Let ${p: E \rightarrow B }$ be a bundle. The Stiefel-Whitney classes are characteristic classes ${w_i(E) \in H^i(B, \mathbb{Z}/2)}$ that satisfy the following properties.

First, ${w_i(E) = 0}$ when ${i > \dim E}$. When you compute the cohomology of ${\mathrm{Gr}_n(\mathbb{R}^{\infty})}$, the result is in fact a polynomial ring with ${n}$ generators. Consequently, we should only have ${n}$ characteristic classes of an ${n}$-dimensional vector bundle. In addition, we require that ${w_0 \equiv 1}$ always.

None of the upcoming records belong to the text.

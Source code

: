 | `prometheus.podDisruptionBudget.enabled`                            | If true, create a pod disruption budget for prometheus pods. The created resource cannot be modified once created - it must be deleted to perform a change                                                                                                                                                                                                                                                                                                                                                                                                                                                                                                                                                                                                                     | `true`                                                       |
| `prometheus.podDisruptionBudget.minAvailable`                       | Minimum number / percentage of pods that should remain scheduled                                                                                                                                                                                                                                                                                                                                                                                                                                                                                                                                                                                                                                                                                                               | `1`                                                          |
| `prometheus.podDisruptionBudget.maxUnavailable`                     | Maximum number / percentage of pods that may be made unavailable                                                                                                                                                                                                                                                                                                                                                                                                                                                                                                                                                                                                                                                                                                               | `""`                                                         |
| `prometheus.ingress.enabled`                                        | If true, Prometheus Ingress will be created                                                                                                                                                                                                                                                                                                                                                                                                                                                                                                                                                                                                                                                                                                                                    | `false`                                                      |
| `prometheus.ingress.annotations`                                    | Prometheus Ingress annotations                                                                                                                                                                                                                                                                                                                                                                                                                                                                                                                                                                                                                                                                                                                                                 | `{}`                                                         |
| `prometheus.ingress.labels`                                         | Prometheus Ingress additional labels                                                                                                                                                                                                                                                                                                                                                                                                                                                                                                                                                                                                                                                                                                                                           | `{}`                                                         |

Second, like any characteristic class, the ${w_i}$ are natural: they commute with pulling back. If ${E \rightarrow B}$ is a bundle, ${f: B' \rightarrow B}$ is a map, then ${w_i(f^*E) = f^* w_i(E)}$. Without this, they would not be very interesting.

Third, they satisfy a product formula. Namely, if ${E, E'}$ are two bundles over ${B}$, then we have

$\displaystyle w_i(E \oplus E') = \sum_{j+k = i} w_j(E) \cup w_k(E'),$

which can be interpreted in the following way. Given any bundle ${E}$, we can form its total Stiefel-Whitney class ${w(E) = \sum w_i(E) \in H^*(B,\mathbb{Z}/2)}$. Then the formula becomes simply

$\displaystyle w(E \oplus E') = w(E) w(E').$

It follows that ${w}$ is a homomorphism from the semigroup of real vector bundles on ${E}$ into the units ${H^*(B, \mathbb{Z}/2)}$. The latter is a commutative group since we are using ${\mathbb{Z}/2}$-coefficients. Since ${w(E)}$ is always invertible, as ${w_0(E) \equiv 1}$, this in particular induces a map from the real ${K}$-group ${KO(B) \rightarrow H^*(B, \mathbb{Z}/2)}$.

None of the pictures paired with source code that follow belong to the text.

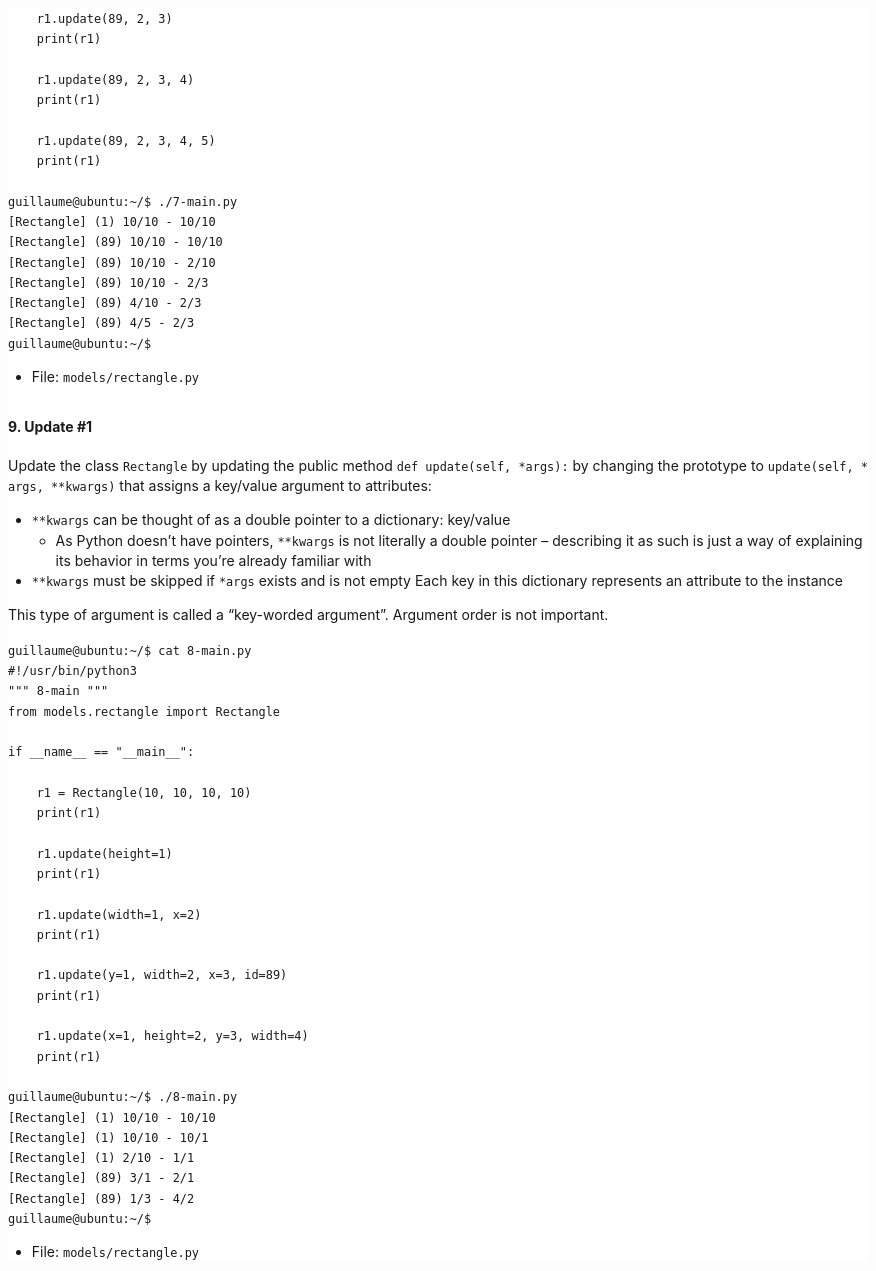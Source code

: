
 ```
    r1.update(89, 2, 3)
    print(r1)

    r1.update(89, 2, 3, 4)
    print(r1)

    r1.update(89, 2, 3, 4, 5)
    print(r1)

guillaume@ubuntu:~/$ ./7-main.py
[Rectangle] (1) 10/10 - 10/10
[Rectangle] (89) 10/10 - 10/10
[Rectangle] (89) 10/10 - 2/10
[Rectangle] (89) 10/10 - 2/3
[Rectangle] (89) 4/10 - 2/3
[Rectangle] (89) 4/5 - 2/3
guillaume@ubuntu:~/$ 
```
* File: `models/rectangle.py`
##
#### 9. Update #1
Update the class `Rectangle` by updating the public method `def update(self, *args):` by changing the prototype to `update(self, *args, **kwargs)` that assigns a key/value argument to attributes:

* `**kwargs` can be thought of as a double pointer to a dictionary: key/value
    * As Python doesn’t have pointers, `**kwargs` is not literally a double pointer – describing it as such is just a way of explaining its behavior in terms you’re already familiar with
* `**kwargs` must be skipped if `*args` exists and is not empty
Each key in this dictionary represents an attribute to the instance

This type of argument is called a “key-worded argument”. Argument order is not important.
```
guillaume@ubuntu:~/$ cat 8-main.py
#!/usr/bin/python3
""" 8-main """
from models.rectangle import Rectangle

if __name__ == "__main__":

    r1 = Rectangle(10, 10, 10, 10)
    print(r1)

    r1.update(height=1)
    print(r1)

    r1.update(width=1, x=2)
    print(r1)

    r1.update(y=1, width=2, x=3, id=89)
    print(r1)

    r1.update(x=1, height=2, y=3, width=4)
    print(r1)

guillaume@ubuntu:~/$ ./8-main.py
[Rectangle] (1) 10/10 - 10/10
[Rectangle] (1) 10/10 - 10/1
[Rectangle] (1) 2/10 - 1/1
[Rectangle] (89) 3/1 - 2/1
[Rectangle] (89) 1/3 - 4/2
guillaume@ubuntu:~/$ 
```
* File: `models/rectangle.py`
##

Fourth, characteristic classes are supposed to measure the extent to which vector bundles aren’t trivial. So we require that ${w(E) = 1}$ for a trivial bundle.

Finally, we need one axiom to ensure that these classes are actually interesting in some way (i.e. not the ones with ${w(E) \equiv 1}$ for all ${E}$). For this, let us consider the tautological line bundle ${\mathcal{L}}$ over ${\mathbb{RP}^1}$. By definition, the fiber over a point ${x \in \mathbb{RP}^1}$ is the set of points lying in the line represented by ${x}$. We require that ${w_1(\mathcal{L}) \neq 0}$, so it is the unique nonzero element of ${H^1(\mathbb{RP}^1, \mathbb{Z}/2)}$.

Alright. So we have said that we want characteristic classes of this form. Unfortunately there doesn’t seem to be a very easy way to get these Stiefel-Whitney classes. Milnor-Stasheff get them via the Steenrod squaring operations combined with the Thom isomorphism.

So for now, let’s just quote:

Theorem 1 Stiefel-Whitney classes satisfying the above properties exist.

In fact, the above properties actually determine the Stiefel-Whitney classes, as one can check by doing some computations with the infinite Grassmannian.

What can we do with this? Well, the first thing I want to do in the next post is talk about when ${\mathbb{RP}^n}$ is parallelizable. But let us start with a simple example computation.

Namely, let us consider the tangent bundle ${TS^n \rightarrow S^n}$ and compute the Stiefel-Whitney classes. Note that ${S^n \subset \mathbb{R}^{n+1}}$ and consequently there is a normal bundle ${N \rightarrow S^n}$ with fiber over ${x \in S^n}$ consisting of vectors in ${\mathbb{R}^n}$ which are perpendicular to ${T_x(S^n)}$. By definition, ${TS^n \oplus N}$ is just the trivial bundle ${\mathbb{R}^{n+1} \times S^n \rightarrow S^n}$.

In particular, we find

$\displaystyle w(N) w(TS^n) = 1 \in H^*(S^n, \mathbb{Z}/2).$

But in fact ${N}$ is a trivial line bundle. The reason is that we have a globally defined nonzero section, because for each ${x \in S^n}$, the vector ${x}$ itself is in the fiber of ${N}$ over ${x}$. So the map ${x \rightarrow x}$ makes ${N}$ a trivial line bundle. Thus ${w(N) = 1}$.

In particular, we find

$\displaystyle w(TS^n) = 1,$

which means that Stiefel-Whitney classes are insufficient, at least by themselves, for determining when the sphere is parallelizable.